Des dispositifs existent pour les jeunes décrocheurs ayant des difficultés d’apprentissage scolaire ou d’insertion comme les Ecoles de la deuxième chance (E2C), les Etablissements public d’insertion de la Défense (EPIDE), le Service militaire adapté (SMA). Pour en bénéficier, les jeunes doivent être cependant volontaires. Pour les autres, c’est un sujet tabou toujours imaginatifs pour cacher leurs difficultés. Il n’est pas facile de s’accepter en difficulté et de s’engager dans un dispositif long et contraignant sans réelle vision de son avenir et sans un accompagnement permanent.Une sensibilisation du grand public sur ce sujet semble donc nécessaire. Le 8 septembre 2014 la ministre de l’Education Nationale Najat-Vallaud Belkacem lançait la journée nationale de prévention et de lutte contre l’illettrisme, en s’adressant aux partenaires et associations : « Merci d’avoir permis de mettre cette souffrance en lumière ».
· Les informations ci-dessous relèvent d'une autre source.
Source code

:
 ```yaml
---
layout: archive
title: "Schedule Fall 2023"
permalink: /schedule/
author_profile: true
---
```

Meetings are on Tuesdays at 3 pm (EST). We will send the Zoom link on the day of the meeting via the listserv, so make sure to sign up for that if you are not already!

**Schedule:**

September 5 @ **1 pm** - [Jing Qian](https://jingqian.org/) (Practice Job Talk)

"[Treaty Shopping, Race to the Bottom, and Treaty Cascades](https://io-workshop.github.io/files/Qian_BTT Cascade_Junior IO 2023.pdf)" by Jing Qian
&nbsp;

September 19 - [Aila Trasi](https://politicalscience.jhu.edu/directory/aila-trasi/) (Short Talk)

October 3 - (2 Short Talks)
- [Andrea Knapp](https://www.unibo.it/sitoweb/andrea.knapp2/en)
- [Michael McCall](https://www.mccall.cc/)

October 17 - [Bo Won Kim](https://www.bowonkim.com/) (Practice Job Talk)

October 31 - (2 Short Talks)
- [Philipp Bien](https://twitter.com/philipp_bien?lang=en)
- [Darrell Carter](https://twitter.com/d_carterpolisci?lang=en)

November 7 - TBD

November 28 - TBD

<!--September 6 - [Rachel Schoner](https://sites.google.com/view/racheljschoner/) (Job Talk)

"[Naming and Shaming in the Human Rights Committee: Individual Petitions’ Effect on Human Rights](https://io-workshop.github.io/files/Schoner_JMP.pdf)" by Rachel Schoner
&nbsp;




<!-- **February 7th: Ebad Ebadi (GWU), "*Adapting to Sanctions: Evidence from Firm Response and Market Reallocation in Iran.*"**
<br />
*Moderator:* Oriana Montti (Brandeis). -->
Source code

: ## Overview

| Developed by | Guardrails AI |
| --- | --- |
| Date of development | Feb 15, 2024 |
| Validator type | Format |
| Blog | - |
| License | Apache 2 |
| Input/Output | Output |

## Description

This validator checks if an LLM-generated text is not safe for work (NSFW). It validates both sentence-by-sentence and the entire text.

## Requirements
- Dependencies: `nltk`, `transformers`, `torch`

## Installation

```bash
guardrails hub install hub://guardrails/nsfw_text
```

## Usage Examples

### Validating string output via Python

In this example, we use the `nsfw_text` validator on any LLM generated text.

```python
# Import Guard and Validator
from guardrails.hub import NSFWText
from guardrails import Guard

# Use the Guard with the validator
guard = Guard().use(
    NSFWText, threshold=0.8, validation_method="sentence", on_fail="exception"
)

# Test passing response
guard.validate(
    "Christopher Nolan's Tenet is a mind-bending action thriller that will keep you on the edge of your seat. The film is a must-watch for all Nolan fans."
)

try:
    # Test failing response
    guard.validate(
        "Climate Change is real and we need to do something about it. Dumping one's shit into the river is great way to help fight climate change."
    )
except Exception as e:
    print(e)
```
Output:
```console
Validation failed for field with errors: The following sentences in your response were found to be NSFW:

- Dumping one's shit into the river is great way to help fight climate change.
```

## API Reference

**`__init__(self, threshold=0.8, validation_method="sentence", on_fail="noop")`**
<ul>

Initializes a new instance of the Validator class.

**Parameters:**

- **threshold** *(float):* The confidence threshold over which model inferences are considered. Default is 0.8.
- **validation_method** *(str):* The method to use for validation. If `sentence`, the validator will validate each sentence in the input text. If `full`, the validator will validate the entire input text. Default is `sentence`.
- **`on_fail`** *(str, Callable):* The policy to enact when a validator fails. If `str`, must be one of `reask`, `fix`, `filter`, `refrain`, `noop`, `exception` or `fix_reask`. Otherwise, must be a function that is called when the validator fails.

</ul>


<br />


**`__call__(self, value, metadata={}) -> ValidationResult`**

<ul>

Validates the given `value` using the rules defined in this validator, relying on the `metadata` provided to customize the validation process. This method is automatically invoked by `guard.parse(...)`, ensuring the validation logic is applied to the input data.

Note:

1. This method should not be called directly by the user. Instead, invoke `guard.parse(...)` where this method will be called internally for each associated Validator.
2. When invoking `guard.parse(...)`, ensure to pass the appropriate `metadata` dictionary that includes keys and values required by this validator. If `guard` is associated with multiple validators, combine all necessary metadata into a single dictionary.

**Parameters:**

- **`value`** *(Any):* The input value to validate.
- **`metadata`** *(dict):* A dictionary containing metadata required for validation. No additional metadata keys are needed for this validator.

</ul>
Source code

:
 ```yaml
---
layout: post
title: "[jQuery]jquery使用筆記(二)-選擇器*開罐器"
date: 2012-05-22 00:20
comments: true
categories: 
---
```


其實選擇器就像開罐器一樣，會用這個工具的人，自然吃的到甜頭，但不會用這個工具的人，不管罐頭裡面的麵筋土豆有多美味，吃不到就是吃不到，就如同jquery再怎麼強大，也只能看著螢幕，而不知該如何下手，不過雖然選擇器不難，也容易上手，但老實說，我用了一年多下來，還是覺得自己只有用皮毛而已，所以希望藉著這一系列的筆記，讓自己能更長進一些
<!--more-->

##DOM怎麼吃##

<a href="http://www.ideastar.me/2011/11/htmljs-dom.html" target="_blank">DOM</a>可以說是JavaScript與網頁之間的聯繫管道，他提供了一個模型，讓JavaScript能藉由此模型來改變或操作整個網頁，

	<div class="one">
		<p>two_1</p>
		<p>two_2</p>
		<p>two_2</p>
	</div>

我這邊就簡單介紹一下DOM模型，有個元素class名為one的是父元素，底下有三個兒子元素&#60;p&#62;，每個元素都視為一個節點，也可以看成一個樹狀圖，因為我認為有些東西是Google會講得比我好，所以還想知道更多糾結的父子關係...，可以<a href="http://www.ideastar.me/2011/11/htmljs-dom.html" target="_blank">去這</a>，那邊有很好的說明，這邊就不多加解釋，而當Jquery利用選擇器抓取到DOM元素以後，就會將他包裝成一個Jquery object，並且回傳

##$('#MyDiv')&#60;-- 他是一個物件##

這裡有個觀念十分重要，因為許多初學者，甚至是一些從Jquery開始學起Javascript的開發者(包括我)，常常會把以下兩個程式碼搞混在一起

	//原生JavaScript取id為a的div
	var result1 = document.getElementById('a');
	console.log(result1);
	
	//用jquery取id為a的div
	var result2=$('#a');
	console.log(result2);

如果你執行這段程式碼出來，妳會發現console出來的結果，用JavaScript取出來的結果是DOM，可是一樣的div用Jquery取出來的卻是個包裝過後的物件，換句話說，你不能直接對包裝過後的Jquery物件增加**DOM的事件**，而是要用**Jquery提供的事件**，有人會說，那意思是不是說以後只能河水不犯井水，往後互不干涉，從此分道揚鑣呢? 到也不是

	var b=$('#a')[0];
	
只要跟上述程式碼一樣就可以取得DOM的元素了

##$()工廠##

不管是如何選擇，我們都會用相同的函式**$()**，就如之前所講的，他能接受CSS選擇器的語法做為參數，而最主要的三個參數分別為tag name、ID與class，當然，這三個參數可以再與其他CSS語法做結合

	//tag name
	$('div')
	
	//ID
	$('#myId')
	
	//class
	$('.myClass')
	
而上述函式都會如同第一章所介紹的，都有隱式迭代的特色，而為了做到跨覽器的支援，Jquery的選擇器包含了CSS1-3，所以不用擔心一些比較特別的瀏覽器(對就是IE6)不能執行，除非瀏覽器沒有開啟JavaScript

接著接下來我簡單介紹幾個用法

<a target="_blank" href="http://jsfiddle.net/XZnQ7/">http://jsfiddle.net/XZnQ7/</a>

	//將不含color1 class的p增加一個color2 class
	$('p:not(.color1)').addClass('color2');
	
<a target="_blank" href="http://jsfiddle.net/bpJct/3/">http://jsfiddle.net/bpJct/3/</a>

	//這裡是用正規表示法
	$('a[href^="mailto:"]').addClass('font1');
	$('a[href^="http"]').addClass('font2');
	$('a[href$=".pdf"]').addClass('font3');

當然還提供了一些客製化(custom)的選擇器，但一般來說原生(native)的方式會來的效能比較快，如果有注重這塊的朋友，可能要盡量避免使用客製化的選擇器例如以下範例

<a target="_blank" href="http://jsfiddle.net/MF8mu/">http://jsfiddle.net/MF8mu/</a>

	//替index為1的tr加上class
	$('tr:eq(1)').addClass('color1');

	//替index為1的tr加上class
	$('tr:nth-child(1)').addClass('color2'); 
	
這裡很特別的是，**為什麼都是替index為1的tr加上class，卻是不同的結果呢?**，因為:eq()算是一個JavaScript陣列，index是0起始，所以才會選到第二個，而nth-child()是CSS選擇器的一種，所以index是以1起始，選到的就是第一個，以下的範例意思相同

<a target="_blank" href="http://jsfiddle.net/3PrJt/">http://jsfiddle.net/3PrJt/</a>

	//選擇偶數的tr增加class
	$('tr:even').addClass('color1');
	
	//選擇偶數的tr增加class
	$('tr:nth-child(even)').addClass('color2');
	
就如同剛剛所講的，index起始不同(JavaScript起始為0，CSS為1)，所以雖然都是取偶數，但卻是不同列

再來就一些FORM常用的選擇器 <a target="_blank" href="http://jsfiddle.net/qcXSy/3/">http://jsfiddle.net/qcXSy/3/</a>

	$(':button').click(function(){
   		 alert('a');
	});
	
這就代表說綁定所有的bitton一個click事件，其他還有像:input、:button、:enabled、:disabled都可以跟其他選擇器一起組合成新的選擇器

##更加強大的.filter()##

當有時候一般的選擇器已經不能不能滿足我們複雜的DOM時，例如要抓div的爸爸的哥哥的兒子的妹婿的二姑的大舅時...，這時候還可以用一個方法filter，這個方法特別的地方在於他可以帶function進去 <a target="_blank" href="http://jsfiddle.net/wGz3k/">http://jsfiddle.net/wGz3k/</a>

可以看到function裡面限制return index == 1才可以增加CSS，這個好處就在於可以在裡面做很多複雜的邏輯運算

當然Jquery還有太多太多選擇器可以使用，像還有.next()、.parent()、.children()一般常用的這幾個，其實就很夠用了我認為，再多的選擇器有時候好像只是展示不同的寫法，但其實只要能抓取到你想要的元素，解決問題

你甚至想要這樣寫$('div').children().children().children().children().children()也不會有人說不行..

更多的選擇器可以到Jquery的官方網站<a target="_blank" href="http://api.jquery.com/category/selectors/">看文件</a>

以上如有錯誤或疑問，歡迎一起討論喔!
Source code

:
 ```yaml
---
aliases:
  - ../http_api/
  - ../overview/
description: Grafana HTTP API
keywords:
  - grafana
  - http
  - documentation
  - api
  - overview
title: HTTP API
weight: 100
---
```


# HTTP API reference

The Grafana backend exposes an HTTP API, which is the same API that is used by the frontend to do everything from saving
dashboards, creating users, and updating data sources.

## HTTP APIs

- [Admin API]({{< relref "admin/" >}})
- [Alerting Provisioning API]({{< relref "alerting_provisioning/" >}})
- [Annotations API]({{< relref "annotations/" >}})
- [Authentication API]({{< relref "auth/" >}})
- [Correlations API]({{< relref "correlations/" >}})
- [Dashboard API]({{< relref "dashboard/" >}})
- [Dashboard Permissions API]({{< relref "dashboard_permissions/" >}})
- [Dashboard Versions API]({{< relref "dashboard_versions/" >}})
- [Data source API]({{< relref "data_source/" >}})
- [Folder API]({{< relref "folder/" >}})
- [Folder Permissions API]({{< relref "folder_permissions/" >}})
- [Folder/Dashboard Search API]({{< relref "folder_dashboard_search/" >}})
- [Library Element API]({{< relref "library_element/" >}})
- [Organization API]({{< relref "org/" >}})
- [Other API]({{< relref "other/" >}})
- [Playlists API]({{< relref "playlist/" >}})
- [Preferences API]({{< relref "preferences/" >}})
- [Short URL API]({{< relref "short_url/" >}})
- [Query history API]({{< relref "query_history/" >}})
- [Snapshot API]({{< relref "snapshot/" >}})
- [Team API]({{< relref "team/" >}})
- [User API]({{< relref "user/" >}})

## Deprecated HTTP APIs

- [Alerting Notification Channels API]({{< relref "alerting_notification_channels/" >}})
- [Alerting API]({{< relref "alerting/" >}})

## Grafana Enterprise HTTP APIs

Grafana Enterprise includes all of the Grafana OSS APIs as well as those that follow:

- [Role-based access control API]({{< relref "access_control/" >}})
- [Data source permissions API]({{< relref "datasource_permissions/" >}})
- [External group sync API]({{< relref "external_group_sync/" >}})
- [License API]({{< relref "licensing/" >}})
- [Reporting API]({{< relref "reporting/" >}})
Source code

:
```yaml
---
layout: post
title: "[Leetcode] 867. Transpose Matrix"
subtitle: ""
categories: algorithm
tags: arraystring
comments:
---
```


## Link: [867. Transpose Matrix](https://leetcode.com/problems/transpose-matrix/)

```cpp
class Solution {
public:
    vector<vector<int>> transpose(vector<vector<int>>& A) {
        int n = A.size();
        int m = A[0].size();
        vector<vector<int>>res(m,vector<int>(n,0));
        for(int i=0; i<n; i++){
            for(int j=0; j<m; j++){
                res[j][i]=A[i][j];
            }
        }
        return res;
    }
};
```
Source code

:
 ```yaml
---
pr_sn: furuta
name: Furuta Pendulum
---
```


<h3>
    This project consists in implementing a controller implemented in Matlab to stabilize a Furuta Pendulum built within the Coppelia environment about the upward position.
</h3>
Le Centre d’Observation de la Société (http://www.observationsociete.fr) dans un article du 07/11/2013 (Les jeunes d’outre-mer : d’énormes difficultés scolaires) tirait déjà la sonnette d’alarme : « la dégradation de la situation économique des familles dans des territoires très inégalitaires et l’ampleur du chômage des jeunes (jusqu’à 70 %) sont des facteurs très défavorables. Une chose est sûre : de tels chiffres appliqués à des départements de métropole auraient suscité une mobilisation plus importante des moyens publics ».